Pretend a white knight is the only piece on the board. The knight starts in some square (perhaps its normal start position, b1), and moves validly from square to square. The objective of the game is to land on each square exactly once; it cannot move to a square it has previously visited. The game is over when the knight has no moves left. A perfect game (which is rarely achieved!) covers all 64 squares.

You can see how this works by visiting http://home.earthlink.net/~tfiller/knight.htm.

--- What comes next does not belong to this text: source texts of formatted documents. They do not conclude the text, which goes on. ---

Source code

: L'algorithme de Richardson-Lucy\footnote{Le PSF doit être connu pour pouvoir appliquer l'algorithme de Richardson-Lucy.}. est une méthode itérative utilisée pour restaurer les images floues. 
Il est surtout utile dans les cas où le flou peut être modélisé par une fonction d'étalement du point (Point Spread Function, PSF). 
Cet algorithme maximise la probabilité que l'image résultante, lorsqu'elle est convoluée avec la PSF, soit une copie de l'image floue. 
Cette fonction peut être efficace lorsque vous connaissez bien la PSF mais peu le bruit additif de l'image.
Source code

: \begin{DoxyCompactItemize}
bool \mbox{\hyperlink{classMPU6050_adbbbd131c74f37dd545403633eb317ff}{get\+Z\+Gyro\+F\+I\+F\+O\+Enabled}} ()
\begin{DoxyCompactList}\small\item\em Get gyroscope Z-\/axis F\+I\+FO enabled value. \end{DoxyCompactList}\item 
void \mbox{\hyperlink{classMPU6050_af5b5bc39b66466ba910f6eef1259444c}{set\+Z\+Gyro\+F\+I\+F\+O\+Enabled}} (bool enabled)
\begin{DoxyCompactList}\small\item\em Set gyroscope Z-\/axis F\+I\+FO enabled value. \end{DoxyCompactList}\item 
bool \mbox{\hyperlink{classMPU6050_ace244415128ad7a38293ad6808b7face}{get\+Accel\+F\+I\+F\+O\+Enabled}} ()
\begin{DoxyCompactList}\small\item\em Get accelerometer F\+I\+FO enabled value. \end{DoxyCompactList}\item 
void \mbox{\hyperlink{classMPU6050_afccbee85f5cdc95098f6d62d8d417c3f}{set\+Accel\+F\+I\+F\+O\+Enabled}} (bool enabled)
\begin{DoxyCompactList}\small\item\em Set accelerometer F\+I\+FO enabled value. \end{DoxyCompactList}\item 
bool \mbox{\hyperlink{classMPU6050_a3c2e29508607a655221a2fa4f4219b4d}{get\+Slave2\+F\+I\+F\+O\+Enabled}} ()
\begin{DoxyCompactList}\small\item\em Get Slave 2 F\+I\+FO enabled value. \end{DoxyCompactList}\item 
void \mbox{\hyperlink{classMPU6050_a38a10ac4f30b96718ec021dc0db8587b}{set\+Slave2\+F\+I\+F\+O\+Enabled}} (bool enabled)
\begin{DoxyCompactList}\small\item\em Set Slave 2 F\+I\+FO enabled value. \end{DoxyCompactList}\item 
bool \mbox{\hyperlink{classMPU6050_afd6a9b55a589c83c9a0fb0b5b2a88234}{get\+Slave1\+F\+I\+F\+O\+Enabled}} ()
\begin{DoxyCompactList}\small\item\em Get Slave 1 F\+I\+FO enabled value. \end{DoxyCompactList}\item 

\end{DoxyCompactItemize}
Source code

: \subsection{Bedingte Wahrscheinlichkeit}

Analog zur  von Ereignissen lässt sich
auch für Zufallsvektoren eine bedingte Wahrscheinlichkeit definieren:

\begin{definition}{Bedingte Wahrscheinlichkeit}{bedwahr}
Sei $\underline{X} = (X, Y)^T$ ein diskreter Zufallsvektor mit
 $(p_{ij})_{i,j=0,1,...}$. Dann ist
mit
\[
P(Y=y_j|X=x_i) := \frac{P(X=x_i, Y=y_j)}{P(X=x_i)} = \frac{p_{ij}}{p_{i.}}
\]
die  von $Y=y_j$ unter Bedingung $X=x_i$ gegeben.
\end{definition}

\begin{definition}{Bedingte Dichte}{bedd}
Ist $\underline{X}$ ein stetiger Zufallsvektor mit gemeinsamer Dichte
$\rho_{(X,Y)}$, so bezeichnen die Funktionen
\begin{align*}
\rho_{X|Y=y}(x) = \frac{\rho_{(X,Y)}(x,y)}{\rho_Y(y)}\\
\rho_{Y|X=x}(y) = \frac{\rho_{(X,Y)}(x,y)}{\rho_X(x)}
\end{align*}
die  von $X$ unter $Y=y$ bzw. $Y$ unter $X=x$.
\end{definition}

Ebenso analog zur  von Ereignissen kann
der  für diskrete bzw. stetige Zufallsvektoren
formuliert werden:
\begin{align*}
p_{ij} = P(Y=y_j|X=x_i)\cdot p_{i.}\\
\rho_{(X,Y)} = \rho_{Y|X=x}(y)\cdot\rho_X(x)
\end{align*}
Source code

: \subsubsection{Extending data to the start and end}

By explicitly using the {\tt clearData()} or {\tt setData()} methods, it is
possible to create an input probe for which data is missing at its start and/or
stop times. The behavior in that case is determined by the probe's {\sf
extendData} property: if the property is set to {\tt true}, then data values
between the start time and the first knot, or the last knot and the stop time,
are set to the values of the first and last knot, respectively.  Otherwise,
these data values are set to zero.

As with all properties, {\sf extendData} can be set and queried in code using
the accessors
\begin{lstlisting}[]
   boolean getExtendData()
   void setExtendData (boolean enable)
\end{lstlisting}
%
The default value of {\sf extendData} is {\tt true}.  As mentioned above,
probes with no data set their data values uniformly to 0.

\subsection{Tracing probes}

In this project we will represent the chessboard as a 2-dimensional array of pieces, displaying it in a simple text format. The pieces are denoted by e.g., BQ (Black Queen) and WN (White Knight). A normal game setup would look like
 

  8   BR  BN  BB  BQ  BK  BB  BN  BR

  7   BP  BP  BP  BP  BP  BP  BP  BP

  6   ..  ..  ..  ..  ..  ..  ..  ..

  5   ..  ..  ..  ..  ..  ..  ..  ..

  4   ..  ..  ..  ..  ..  ..  ..  ..

  3   ..  ..  ..  ..  ..  ..  ..  ..

  2   WP  WP  WP  WP  WP  WP  WP  WP

  1   WR  WN  WB  WQ  WK  WB  WN  WR

       a   b   c   d   e   f   g   h

A Knight's Tour setup will look like

  8   ..  ..  ..  ..  ..  ..  ..  ..

  7   ..  ..  ..  ..  ..  ..  ..  ..

  6   ..  ..  ..  ..  ..  ..  ..  ..

  5   ..  ..  ..  ..  ..  ..  ..  ..

  4   ..  ..  ..  ..  ..  ..  ..  ..

  3   ..  ..  ..  ..  ..  ..  ..  ..

  2   ..  ..  ..  ..  ..  ..  ..  ..

  1   ..  WN  ..  ..  ..  ..  ..  ..

       a   b   c   d   e   f   g   h

The program will start the game as above then, repeatedly,

  • display the board, indicating by WN all the previously visited squares;
  • prompt the user for a move, a letter followed by a number; make sure neither the file nor the rank are out of range;
  • if the move is a valid move for a knight and the square has not been previously visited, mark the new square as visited and move the knight there
Suppose the knight moves from b1 to c3 (a valid move); the next board display will look like

  8   ..  ..  ..  ..  ..  ..  ..  ..

  7   ..  ..  ..  ..  ..  ..  ..  ..

  6   ..  ..  ..  ..  ..  ..  ..  ..

  5   ..  ..  ..  ..  ..  ..  ..  ..

  4   ..  ..  ..  ..  ..  ..  ..  ..

  3   ..  ..  WN  ..  ..  ..  ..  ..

  2   ..  ..  ..  ..  ..  ..  ..  ..

  1   ..  WN  ..  ..  ..  ..  ..  ..

       a   b   c   d   e   f   g   h

Now implement two improvements:

  • use a different "icon" (say, XX) to indicate a previously-visited square, so that the latest square visited can be easily seen
  • use the Screen package to put the board in the center of the screen and use the bottom few lines of the screen for data input and program messages.
  • What to submit:

    Submit your project in the form of a “Case Study” as described in Feldman/Koffman and done in CSci 51. You may
    attach this assignment sheet as a problem statement, then write the Analysis, Design, Test Planning, Implementation,
    and Testing sections, referring to this sheet where appropriate. Deliverables should include:
     
  •       Document for your analysis
  •       Document for your algorithm with detailed explanations.
  •       Code -- a listing (.lsb) file (not a source file!)
  •       Document for your test plan
  •       Test Results -- a printout (turnin script)

  •  

     
     
     

    Grading:

    Grading for this first project will be 0-20 points, as in CSci 51: Analysis/Design: 0-6, Test Plan: 0-4, Program Implementation 0-6, Code style and layout, 0-4.